Artificial intelligent assistant

cingulum

cingulum
  (ˈsɪŋgjuːləm)
  The Latin word for ‘girdle, belt’ [f. root of cingĕre to gird], occasionally used as a technical term for a. The girdle of a priest's alb. b. A surgical cincture or girdle; also the part of the body round which a girdle is worn, the waist. c. Anat. A band of dental substance surrounding the base of the crown of the tooth in some animals. d. Zool. The transverse series of bony bands in the armour of the armadillo. e.
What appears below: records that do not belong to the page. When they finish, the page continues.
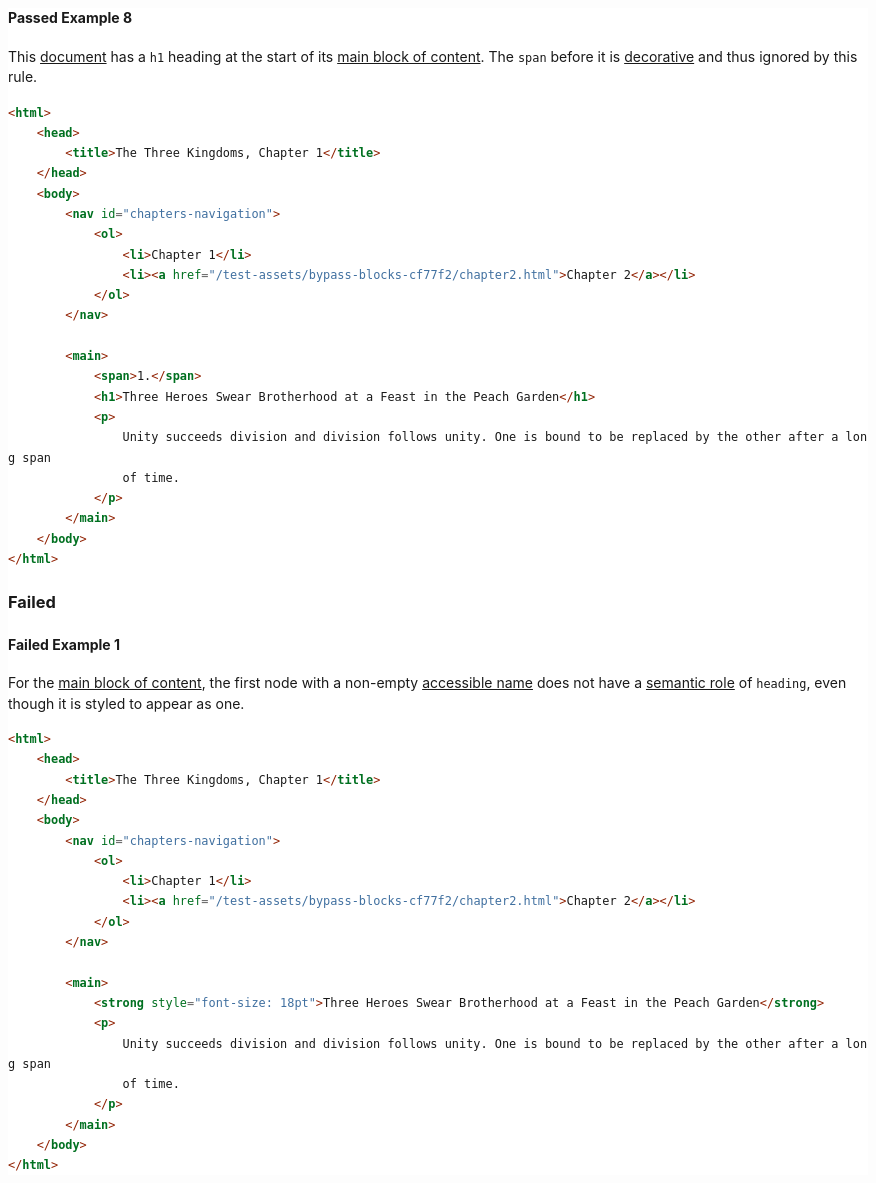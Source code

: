 
#### Passed Example 8

This [document][] has a `h1` heading at the start of its [main block of content][]. The `span` before it is [decorative][] and thus ignored by this rule.

```html
<html>
	<head>
		<title>The Three Kingdoms, Chapter 1</title>
	</head>
	<body>
		<nav id="chapters-navigation">
			<ol>
				<li>Chapter 1</li>
				<li><a href="/test-assets/bypass-blocks-cf77f2/chapter2.html">Chapter 2</a></li>
			</ol>
		</nav>

		<main>
			<span>1.</span>
			<h1>Three Heroes Swear Brotherhood at a Feast in the Peach Garden</h1>
			<p>
				Unity succeeds division and division follows unity. One is bound to be replaced by the other after a long span
				of time.
			</p>
		</main>
	</body>
</html>
```

### Failed

#### Failed Example 1

For the [main block of content][], the first node with a non-empty [accessible name][] does not have a [semantic role][] of `heading`, even though it is styled to appear as one.

```html
<html>
	<head>
		<title>The Three Kingdoms, Chapter 1</title>
	</head>
	<body>
		<nav id="chapters-navigation">
			<ol>
				<li>Chapter 1</li>
				<li><a href="/test-assets/bypass-blocks-cf77f2/chapter2.html">Chapter 2</a></li>
			</ol>
		</nav>

		<main>
			<strong style="font-size: 18pt">Three Heroes Swear Brotherhood at a Feast in the Peach Garden</strong>
			<p>
				Unity succeeds division and division follows unity. One is bound to be replaced by the other after a long span
				of time.
			</p>
		</main>
	</body>
</html>
```


[accessible name]: #accessible-name 'Definition of Accessible Name'
[block of content]: #block-of-content 'Definition of Block of Content'
[decorative]: https://www.w3.org/TR/WCAG21/#dfn-pure-decoration 'WCAG definition of Pure decoration'
[document]: https://dom.spec.whatwg.org/#concept-document 'DOM definition of Document'
[flat tree]: https://drafts.csswg.org/css-scoping/#flat-tree 'CSS definition of Flat Tree'
[html web page]: #web-page-html 'Definition of Web Page (HTML)'
[included in the accessibility tree]: #included-in-the-accessibility-tree 'Definition of Included in the Accessibility Tree'
[main block of content]: #main-block-of-content 'Definition of Main Block of Content'
[semantic role]: #semantic-role 'Definition of Semantic Role'
[sc131]: https://www.w3.org/TR/WCAG21/#info-and-relationships 'Success Criterion 1.3.1 Info and Relationships'
[sc241]: https://www.w3.org/TR/WCAG21/#bypass-blocks 'Success Criterion 2.4.1: Bypass Blocks'
[tech h69]: https://www.w3.org/WAI/WCAG21/Techniques/html/H69 'Technique H69: Providing Heading Elements at the Beginning of each Section of Content'
[usc241]: https://www.w3.org/WAI/WCAG21/Understanding/bypass-blocks.html 'Understanding Success Criterion 2.4.1: Bypass Blocks'
[visible]: #visible 'Definition of Visible'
The clitellum or band of higher-coloured rings in the body of earthworms. f. Bot. (See quot. 1845.) g. Anat. A long curved bundle of association fibres lying within the cingulate gyrus of the brain and connecting the paraterminal and parahippocampal gyri.

1845 Florist's Jrnl. VI. 227 Cingulum, that portion of a plant immediately between the stem and the roots, the neck. 1847 Craig, Cingulum, in Zoology, a term applied to the neck of a tooth, or that constriction which separates the crown from the fang. 1856–8 W. Clark Van der Hoeven's Zool. I. 231 Clitellum or cingulum, a tumid fleshy glandular zone. 1872 Mivart Elem. Anat. 264 A ‘band’ of dental substance (termed the cingulum) may surround the tooth. 1877 Coues Fur Anim. vii. 205 A simple conical cusp, two-rooted, with..a well-marked cingulum. 1877 Huxley Anat. Inv. An. v. 221 Cingulum or clitellum. 1882 Quain's Elem. Anat. (ed. 9) II. 356 (heading) Fibres of the gyrus fornicatus; fillet of the corpus callosum (Mayo); cingulum. 1894 D. J. Cunningham Pract. Anat. II. 529 If the deep surface of the callosal convolution which has been torn away be examined, a large bundle of longitudinally directed fibres will be noticed embedded in its substance. This is the cingulum. 1902Text-bk. Anat. 548 The cingulum..lies under cover of the callosal gyrus. 1969 [see cingulate a.].